CUDA error: device-side assert triggered

Question

CUDA error: device-side assert triggered

Risho92 opened this issue 4 years ago · 8 comments

python3 run.py --model AttH --max_epochs 1 --batch_size 2

I was trying to execute AttH model with the above command from command prompt. I am getting an error "CUDA error: device-side assert triggered". Given below is the full Traceback.
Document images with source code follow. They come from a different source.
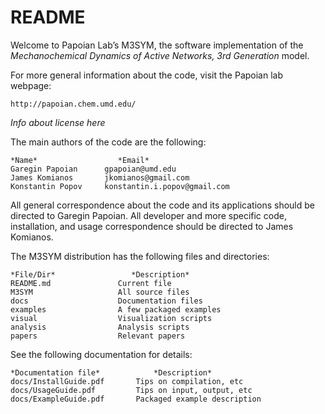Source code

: # README #

Welcome to Papoian Lab’s M3SYM, the software implementation of the 
*Mechanochemical Dynamics of Active Networks, 3rd Generation* model. 

For more general information about the code, visit the Papoian lab webpage:

	http://papoian.chem.umd.edu/ 

*Info about license here*

The main authors of the code are the following:
	
	*Name*		     		*Email*
	Garegin Papoian      gpapoian@umd.edu	
	James Komianos       jkomianos@gmail.com
	Konstantin Popov     konstantin.i.popov@gmail.com

All general correspondence about the code and its applications should 
be directed to Garegin Papoian. All developer and more specific code, 
installation, and usage correspondence should be directed to James Komianos.

The M3SYM distribution has the following files and directories:

	*File/Dir*				   *Description*
	README.md				Current file
	M3SYM					All source files
	docs					Documentation files
	examples				A few packaged examples
	visual					Visualization scripts
	analysis				Analysis scripts
	papers					Relevant papers 

See the following documentation for details:

	*Documentation file*			*Description*
	docs/InstallGuide.pdf		Tips on compilation, etc
	docs/UsageGuide.pdf	        Tips on input, output, etc
	docs/ExampleGuide.pdf		Packaged example description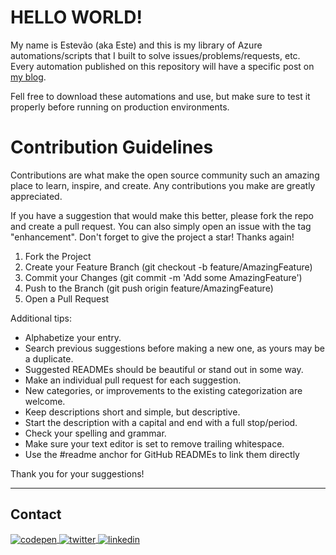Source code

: # HELLO WORLD!
My name is Estevão (aka Este) and this is my library of Azure automations/scripts that I built to solve issues/problems/requests, etc.  Every automation published on this repository will have a specific post on [my blog](https://techf.cloud).

Fell free to download these automations and use, but make sure to test it properly before running on production environments.

# Contribution Guidelines

Contributions are what make the open source community such an amazing place to learn, inspire, and create. Any contributions you make are greatly appreciated.

If you have a suggestion that would make this better, please fork the repo and create a pull request. You can also simply open an issue with the tag "enhancement". Don't forget to give the project a star! Thanks again!

1. Fork the Project
2. Create your Feature Branch (git checkout -b feature/AmazingFeature)
3. Commit your Changes (git commit -m 'Add some AmazingFeature')
4. Push to the Branch (git push origin feature/AmazingFeature)
5. Open a Pull Request

Additional tips:

- Alphabetize your entry.
- Search previous suggestions before making a new one, as yours may be a duplicate.
- Suggested READMEs should be beautiful or stand out in some way.
- Make an individual pull request for each suggestion.
- New categories, or improvements to the existing categorization are welcome.
- Keep descriptions short and simple, but descriptive.
- Start the description with a capital and end with a full stop/period.
- Check your spelling and grammar.
- Make sure your text editor is set to remove trailing whitespace.
- Use the #readme anchor for GitHub READMEs to link them directly


Thank you for your suggestions!

---
## Contact

<p align="left" style="background:">
<a href="https://techf.cloud" target="_blank">
  <img align="center" src="https://img.shields.io/badge/-Techf.Cloud-05122A?style=flat&logo=.net" alt="codepen"/>
</a>
<a href="https://twitter.com/estevofr" target="_blank">
  <img align="center" src="https://img.shields.io/badge/-Estevão França-05122A?style=flat&logo=twitter" alt="twitter"/>  
</a>
<a href="https://www.linkedin.com/in/estevao-fr/" target="_blank">
  <img align="center" src="https://img.shields.io/badge/-Estevão França-05122A?style=flat&logo=linkedin" alt="linkedin"/>
</a>
</p>
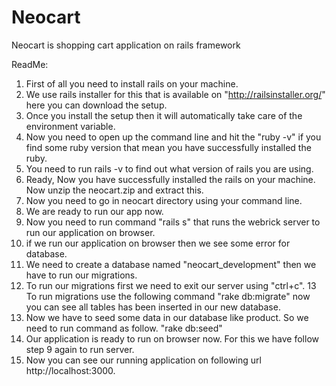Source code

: # Neocart
Neocart is shopping cart application on rails framework


ReadMe:
1. First of all you need to install rails on your machine.
2. We use rails installer for this that is available on "http://railsinstaller.org/" here you can download the setup.
3. Once you install the setup then it will automatically take care of the environment variable.
4. Now you need to open up the command line and hit the "ruby -v" if you find some ruby version that mean you have successfully installed the ruby.
5. You need to run rails -v to find out what version of rails you are using.
6. Ready, Now you have successfully installed the rails on your machine. Now unzip the neocart.zip and extract this. 
7. Now you need to go in neocart directory using your command line.
8. We are ready to run our app now.
9. Now you need to run command "rails s" that runs the webrick server to run our application on browser.
10. if we run our application on browser then we see some error for database.
11. We need to create a database named "neocart_development" then we have to run our migrations.
12. To run our migrations first we need to exit our server using "ctrl+c".
13 To run migrations use the following command "rake db:migrate" now you can see all tables has been inserted in our new database.
14. Now we have to seed some data in our database like product. So we need to run command as follow. "rake db:seed"
15. Our application is ready to run on browser now. For this we have follow step 9 again to run server.
16. Now you can see our running application on following url http://localhost:3000.
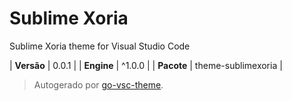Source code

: # Sublime Xoria

Sublime Xoria theme for Visual Studio Code

| **Versão** | 0.0.1 |
| **Engine** | ^1.0.0 |
| **Pacote** | theme-sublimexoria |

> Autogerado por [go-vsc-theme](https://github.com/natalbu/go-vsc-theme).
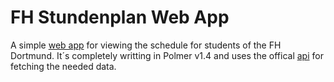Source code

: # FH Stundenplan Web App

A simple [web app](https://fh-stundenplan.online/) for viewing the schedule for students of the FH Dortmund. It´s completely writting in Polmer v1.4 and uses the offical [api](http://www.fh-dortmund.de/de/fb/4/lehre/stundenplaene.php) for fetching the needed data.





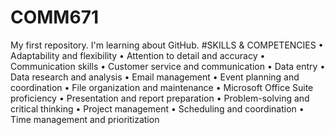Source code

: # COMM671
My first repository.
I'm learning about GitHub.
#SKILLS & COMPETENCIES
•	Adaptability and flexibility
•	Attention to detail and accuracy
•	Communication skills
•	Customer service and communication
•	Data entry
•	Data research and analysis
•	Email management
•	Event planning and coordination
•	File organization and maintenance
•	Microsoft Office Suite proficiency
•	Presentation and report preparation
•	Problem-solving and critical thinking
•	Project management
•	Scheduling and coordination
•	Time management and prioritization

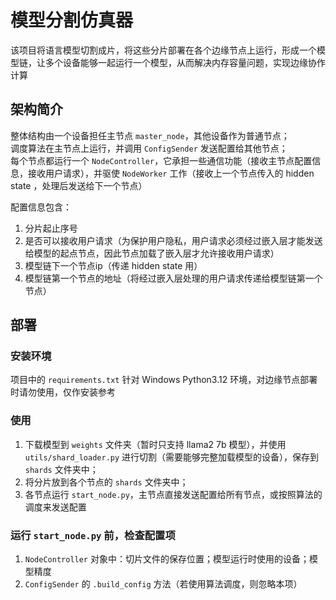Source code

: # 模型分割仿真器

该项目将语言模型切割成片，将这些分片部署在各个边缘节点上运行，形成一个模型链，让多个设备能够一起运行一个模型，从而解决内存容量问题，实现边缘协作计算

## 架构简介

整体结构由一个设备担任主节点 `master_node`，其他设备作为普通节点；  
调度算法在主节点上运行，并调用 `ConfigSender` 发送配置给其他节点；  
每个节点都运行一个 `NodeController`，它承担一些通信功能（接收主节点配置信息，接收用户请求），并驱使 `NodeWorker`
工作（接收上一个节点传入的 hidden state ，处理后发送给下一个节点）

配置信息包含：

1. 分片起止序号
2. 是否可以接收用户请求（为保护用户隐私，用户请求必须经过嵌入层才能发送给模型的起点节点，因此节点加载了嵌入层才允许接收用户请求）
3. 模型链下一个节点ip（传递 hidden state 用）
4. 模型链第一个节点的地址（将经过嵌入层处理的用户请求传递给模型链第一个节点）

## 部署

### 安装环境

项目中的 `requirements.txt` 针对 Windows Python3.12 环境，对边缘节点部署时请勿使用，仅作安装参考

### 使用

1. 下载模型到 `weights` 文件夹（暂时只支持 llama2 7b 模型），并使用 `utils/shard_loader.py` 进行切割（需要能够完整加载模型的设备），保存到
   `shards` 文件夹中；
2. 将分片放到各个节点的 `shards` 文件夹中；
3. 各节点运行 `start_node.py`，主节点直接发送配置给所有节点，或按照算法的调度来发送配置

### 运行 `start_node.py` 前，检查配置项

1. `NodeController` 对象中：切片文件的保存位置；模型运行时使用的设备；模型精度
2. `ConfigSender` 的 `.build_config` 方法（若使用算法调度，则忽略本项）
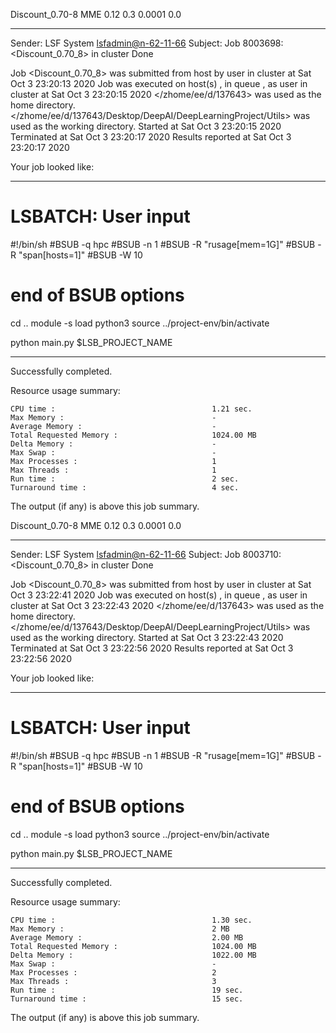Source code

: Discount_0.70-8 MME 0.12 0.3 0.0001 0.0

------------------------------------------------------------
Sender: LSF System <lsfadmin@n-62-11-66>
Subject: Job 8003698: <Discount_0.70_8> in cluster <dcc> Done

Job <Discount_0.70_8> was submitted from host <n-62-30-5> by user <s183905> in cluster <dcc> at Sat Oct  3 23:20:13 2020
Job was executed on host(s) <n-62-11-66>, in queue <hpc>, as user <s183905> in cluster <dcc> at Sat Oct  3 23:20:15 2020
</zhome/ee/d/137643> was used as the home directory.
</zhome/ee/d/137643/Desktop/DeepAI/DeepLearningProject/Utils> was used as the working directory.
Started at Sat Oct  3 23:20:15 2020
Terminated at Sat Oct  3 23:20:17 2020
Results reported at Sat Oct  3 23:20:17 2020

Your job looked like:

------------------------------------------------------------
# LSBATCH: User input
#!/bin/sh
#BSUB -q hpc
#BSUB -n 1
#BSUB -R "rusage[mem=1G]"
#BSUB -R "span[hosts=1]"
#BSUB -W 10
# end of BSUB options
cd ..
module -s load python3
source ../project-env/bin/activate

python main.py $LSB_PROJECT_NAME


------------------------------------------------------------

Successfully completed.

Resource usage summary:

    CPU time :                                   1.21 sec.
    Max Memory :                                 -
    Average Memory :                             -
    Total Requested Memory :                     1024.00 MB
    Delta Memory :                               -
    Max Swap :                                   -
    Max Processes :                              1
    Max Threads :                                1
    Run time :                                   2 sec.
    Turnaround time :                            4 sec.

The output (if any) is above this job summary.

Discount_0.70-8 MME 0.12 0.3 0.0001 0.0

------------------------------------------------------------
Sender: LSF System <lsfadmin@n-62-11-66>
Subject: Job 8003710: <Discount_0.70_8> in cluster <dcc> Done

Job <Discount_0.70_8> was submitted from host <n-62-30-5> by user <s183905> in cluster <dcc> at Sat Oct  3 23:22:41 2020
Job was executed on host(s) <n-62-11-66>, in queue <hpc>, as user <s183905> in cluster <dcc> at Sat Oct  3 23:22:43 2020
</zhome/ee/d/137643> was used as the home directory.
</zhome/ee/d/137643/Desktop/DeepAI/DeepLearningProject/Utils> was used as the working directory.
Started at Sat Oct  3 23:22:43 2020
Terminated at Sat Oct  3 23:22:56 2020
Results reported at Sat Oct  3 23:22:56 2020

Your job looked like:

------------------------------------------------------------
# LSBATCH: User input
#!/bin/sh
#BSUB -q hpc
#BSUB -n 1
#BSUB -R "rusage[mem=1G]"
#BSUB -R "span[hosts=1]"
#BSUB -W 10
# end of BSUB options
cd ..
module -s load python3
source ../project-env/bin/activate

python main.py $LSB_PROJECT_NAME


------------------------------------------------------------

Successfully completed.

Resource usage summary:

    CPU time :                                   1.30 sec.
    Max Memory :                                 2 MB
    Average Memory :                             2.00 MB
    Total Requested Memory :                     1024.00 MB
    Delta Memory :                               1022.00 MB
    Max Swap :                                   -
    Max Processes :                              2
    Max Threads :                                3
    Run time :                                   19 sec.
    Turnaround time :                            15 sec.

The output (if any) is above this job summary.

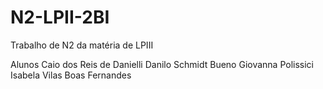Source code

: # N2-LPII-2BI
Trabalho de N2 da matéria de LPIII

Alunos
Caio dos Reis de Danielli
Danilo Schmidt Bueno
Giovanna Polissici
Isabela Vilas Boas Fernandes

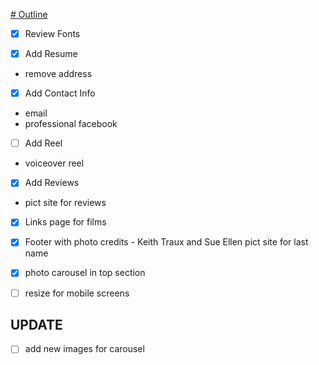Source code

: <a href="https://jamesfitzgeraldactor.github.io" target="_blank"># Outline</a>

- [x] Review Fonts

- [x] Add Resume
- remove address

- [x] Add Contact Info
- email
- professional facebook

- [ ] Add Reel
- voiceover reel

- [x] Add Reviews
- pict site for reviews

- [x] Links page for films

- [x] Footer with photo credits - Keith Traux and Sue Ellen pict site for last name

- [x] photo carousel in top section

- [ ] resize for mobile screens




## UPDATE

- [ ] add new images for carousel
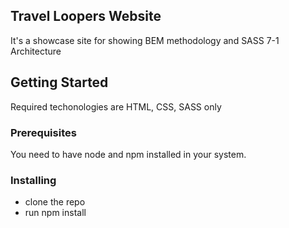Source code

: ## Travel Loopers Website

It's a showcase site for showing BEM methodology and SASS 7-1 Architecture

## Getting Started

Required techonologies are HTML, CSS, SASS only

### Prerequisites

You need to have node and npm installed in your system.

### Installing

- clone the repo
- run npm install
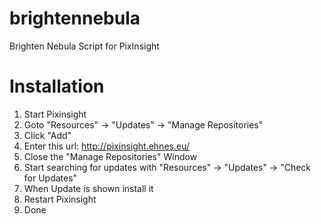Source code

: # brightennebula
Brighten Nebula Script for PixInsight

# Installation
1. Start Pixinsight
2. Goto "Resources" -> "Updates" -> "Manage Repositories" 
3. Click "Add"
4. Enter this url: http://pixinsight.ehnes.eu/
5. Close the "Manage Repositories" Window
6. Start searching for updates with "Resources" -> "Updates" -> "Check for Updates"
7. When Update is shown install it
8. Restart Pixinsight
9. Done
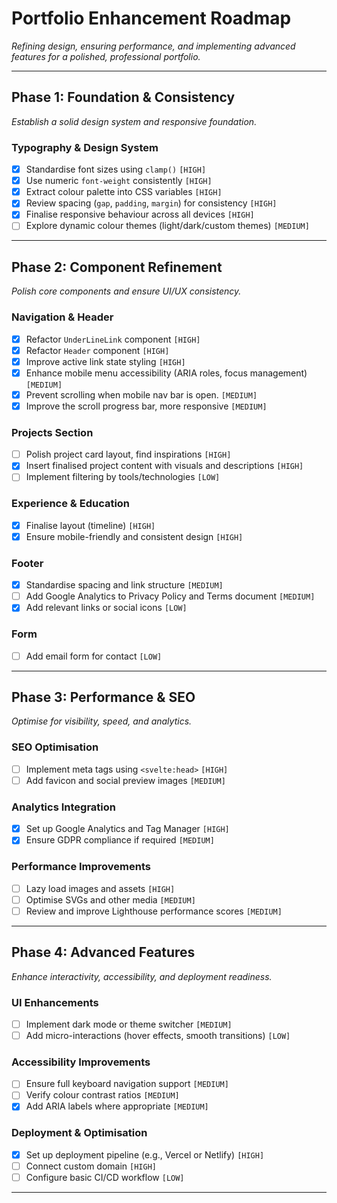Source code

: # Portfolio Enhancement Roadmap  
_Refining design, ensuring performance, and implementing advanced features for a polished, professional portfolio._

---

## Phase 1: Foundation & Consistency  
*Establish a solid design system and responsive foundation.*

### Typography & Design System
- [x] Standardise font sizes using `clamp()` `[HIGH]`
- [x] Use numeric `font-weight` consistently `[HIGH]`
- [x] Extract colour palette into CSS variables `[HIGH]`
- [x] Review spacing (`gap`, `padding`, `margin`) for consistency `[HIGH]`
- [x] Finalise responsive behaviour across all devices `[HIGH]`
- [ ] Explore dynamic colour themes (light/dark/custom themes) `[MEDIUM]`

---

## Phase 2: Component Refinement  
*Polish core components and ensure UI/UX consistency.*

### Navigation & Header
- [x] Refactor `UnderLineLink` component `[HIGH]`
- [x] Refactor `Header` component `[HIGH]`
- [x] Improve active link state styling `[HIGH]`
- [x] Enhance mobile menu accessibility (ARIA roles, focus management) `[MEDIUM]`
- [x] Prevent scrolling when mobile nav bar is open. `[MEDIUM]`
- [x] Improve the scroll progress bar, more responsive `[MEDIUM]`

### Projects Section
- [ ] Polish project card layout, find inspirations `[HIGH]`
- [x] Insert finalised project content with visuals and descriptions `[HIGH]`
- [ ] Implement filtering by tools/technologies `[LOW]`

### Experience & Education
- [x] Finalise layout (timeline) `[HIGH]`
- [x] Ensure mobile-friendly and consistent design `[HIGH]`

### Footer
- [x] Standardise spacing and link structure `[MEDIUM]`
- [ ] Add Google Analytics to Privacy Policy and Terms document `[MEDIUM]`
- [x] Add relevant links or social icons `[LOW]`

### Form
- [ ] Add email form for contact `[LOW]`

---

## Phase 3: Performance & SEO  
*Optimise for visibility, speed, and analytics.*

### SEO Optimisation
- [ ] Implement meta tags using `<svelte:head>` `[HIGH]`
- [ ] Add favicon and social preview images `[MEDIUM]`

### Analytics Integration
- [x] Set up Google Analytics and Tag Manager `[HIGH]`
- [x] Ensure GDPR compliance if required `[MEDIUM]`

### Performance Improvements
- [ ] Lazy load images and assets `[HIGH]`
- [ ] Optimise SVGs and other media `[MEDIUM]`
- [ ] Review and improve Lighthouse performance scores `[MEDIUM]`

---

## Phase 4: Advanced Features  
*Enhance interactivity, accessibility, and deployment readiness.*

### UI Enhancements
- [ ] Implement dark mode or theme switcher `[MEDIUM]`
- [ ] Add micro-interactions (hover effects, smooth transitions) `[LOW]`

### Accessibility Improvements
- [ ] Ensure full keyboard navigation support `[MEDIUM]`
- [ ] Verify colour contrast ratios `[MEDIUM]`
- [x] Add ARIA labels where appropriate `[MEDIUM]`

### Deployment & Optimisation
- [x] Set up deployment pipeline (e.g., Vercel or Netlify) `[HIGH]`
- [ ] Connect custom domain `[HIGH]`
- [ ] Configure basic CI/CD workflow `[LOW]`

---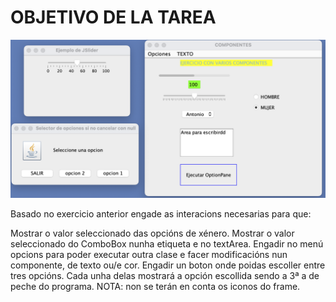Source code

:# OBJETIVO DE LA TAREA 

![image.png](res%2Fimage.png)

Basado no exercicio anterior engade as interacions necesarias para que:

Mostrar o valor seleccionado das opcións de xénero.
Mostrar o valor seleccionado do ComboBox nunha etiqueta e no textArea.
Engadir no menú opcions para poder executar outra clase e facer modificacións nun componente, de texto ou/e cor.
Engadir un boton onde poidas escoller entre tres opcións. Cada unha delas mostrará a opción escollida sendo a 3ª a de peche do programa.
NOTA: non se terán en conta os iconos do frame.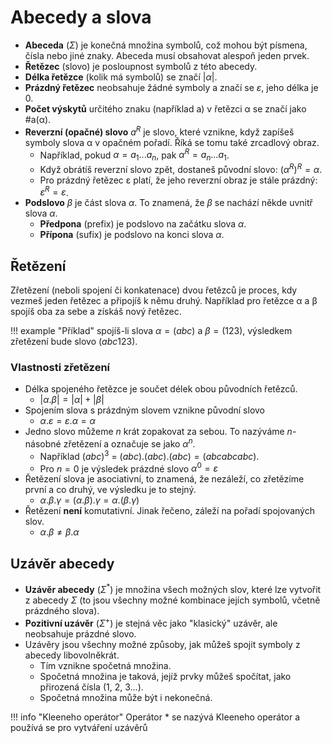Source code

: # Abecedy a slova
- __Abeceda__ ($\Sigma$) je konečná množina symbolů, což mohou být písmena, čísla nebo jiné znaky. Abeceda musí obsahovat alespoň jeden prvek.
- __Řetězec__ (slovo) je posloupnost symbolů z této abecedy.
- __Délka řetězce__ (kolik má symbolů) se značí $|\alpha|$.
- __Prázdný řetězec__ neobsahuje žádné symboly a značí se $\varepsilon$, jeho délka je 0.
- __Počet výskytů__ určitého znaku (například a) v řetězci α se značí jako #a(α).
- __Reverzní (opačné) slovo__ $a^R$ je slovo, které vznikne, když zapíšeš symboly slova α v opačném pořadí. Říká se tomu také zrcadlový obraz.
    - Například, pokud $\alpha = a_1...a_n$, pak $\alpha^R = a_n...a_1$.
    - Když obrátíš reverzní slovo zpět, dostaneš původní slovo: $(\alpha^R)^R = \alpha$.
    - Pro prázdný řetězec ε platí, že jeho reverzní obraz je stále prázdný: $\varepsilon^R = \varepsilon$.
- __Podslovo__ $\beta$ je část slova $\alpha$. To znamená, že $\beta$ se nachází někde uvnitř slova $\alpha$.
    - __Předpona__ (prefix) je podslovo na začátku slova $\alpha$.
    - __Přípona__ (sufix) je podslovo na konci slova $\alpha$.

## Řetězení
Zřetězení (neboli spojení či konkatenace) dvou řetězců je proces, kdy vezmeš jeden řetězec a připojíš k němu druhý. Například pro řetězce α a β spojíš oba za sebe a získáš nový řetězec.

!!! example "Příklad"
    spojíš-li slova $\alpha = (abc)$ a $\beta = (123)$, výsledkem zřetězení bude slovo $(abc123)$.

### Vlastnosti zřetězení
- Délka spojeného řetězce je součet délek obou původních řetězců.
    - $|\alpha.\beta| = |\alpha| + |\beta|$
- Spojením slova s prázdným slovem vznikne původní slovo
    - $\alpha.\varepsilon = \varepsilon.\alpha = \alpha$
- Jedno slovo můžeme $n$ krát zopakovat za sebou. To nazýváme $n$-násobné zřetězení a označuje se jako $\alpha^n$. 
    - Například $(abc)^3$ = $(abc).(abc).(abc) = (abcabcabc)$.
    - Pro $n = 0$ je výsledek prázdné slovo $\alpha^0 = \varepsilon$
- Řetězení slova je asociativní, to znamená, že nezáleží, co zřetězíme první a co druhý, ve výsledku je to stejný.
    - $\alpha . \beta . \gamma = (\alpha . \beta) . \gamma = \alpha . (\beta . \gamma)$
- Řetězení __není__ komutativní. Jinak řečeno, záleží na pořadí spojovaných slov.
    - $\alpha . \beta \not= \beta . \alpha$

## Uzávěr abecedy
- __Uzávěr abecedy__ ($\Sigma^*$) je množina všech možných slov, které lze vytvořit z abecedy $\Sigma$ (to jsou všechny možné kombinace jejích symbolů, včetně prázdného slova).
- __Pozitivní uzávěr__ ($\Sigma^+$) je stejná věc jako "klasický" uzávěr, ale neobsahuje prázdné slovo.
- Uzávěry jsou všechny možné způsoby, jak můžeš spojit symboly z abecedy libovolněkrát. 
    - Tím vznikne spočetná množina.
    - Spočetná množina je taková, jejíž prvky můžeš spočítat, jako přirozená čísla (1, 2, 3…).
    - Spočetná množina může být i nekonečná.

!!! info "Kleeneho operátor"
    Operátor $*$ se nazývá Kleeneho operátor a používá se pro vytváření uzávěrů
I am trying from Ubuntu 20 and Cuda 11. Can you please provide some guidance on this?

Traceback (most recent call last):
File "run.py", line 191, in
train(parser.parse_args())
File "run.py", line 142, in train
train_loss = optimizer.epoch(train_examples)
File "/home/<user_name>/Desktop/AttH/KGEmb/optimizers/kg_optimizer.py", line 175, in epoch
l = self.calculate_loss(input_batch)
File "/home/<user_name>/Desktop/AttH/KGEmb/optimizers/kg_optimizer.py", line 120, in calculate_loss
loss, factors = self.neg_sampling_loss(input_batch)
File "/home/<user_name>/Desktop/AttH/KGEmb/optimizers/kg_optimizer.py", line 80, in neg_sampling_loss
positive_score, factors = self.model(input_batch)
File "/home/<user_name>/Desktop/AttH/KGEmb/hyp_kg_env/lib/python3.7/site-packages/torch/nn/modules/module.py", line 722, in _call_impl
result = self.forward(*input, **kwargs)
File "/home/<user_name>/Desktop/AttH/KGEmb/models/base.py", line 140, in forward
lhs_e, lhs_biases = self.get_queries(queries)
File "/home/<user_name>/Desktop/AttH/KGEmb/models/hyperbolic.py", line 94, in get_queries
rot_q = givens_rotations(rot_mat, head).view((-1, 1, self.rank))
File "/home/<user_name>/Desktop/AttH/KGEmb/utils/euclidean.py", line 41, in givens_rotations
givens = givens / torch.norm(givens, p=2, dim=-1, keepdim=True)
File "/home/<user_name>/Desktop/AttH/KGEmb/hyp_kg_env/lib/python3.7/site-packages/torch/functional.py", line 1123, in norm
return _VF.norm(input, p, _dim, keepdim=keepdim)
RuntimeError: CUDA error: device-side assert triggered

Answer 1 · 2020-12-01T18:22:43.000Z

I am facing the same issue. Is it resolved? If yes, please let me know how.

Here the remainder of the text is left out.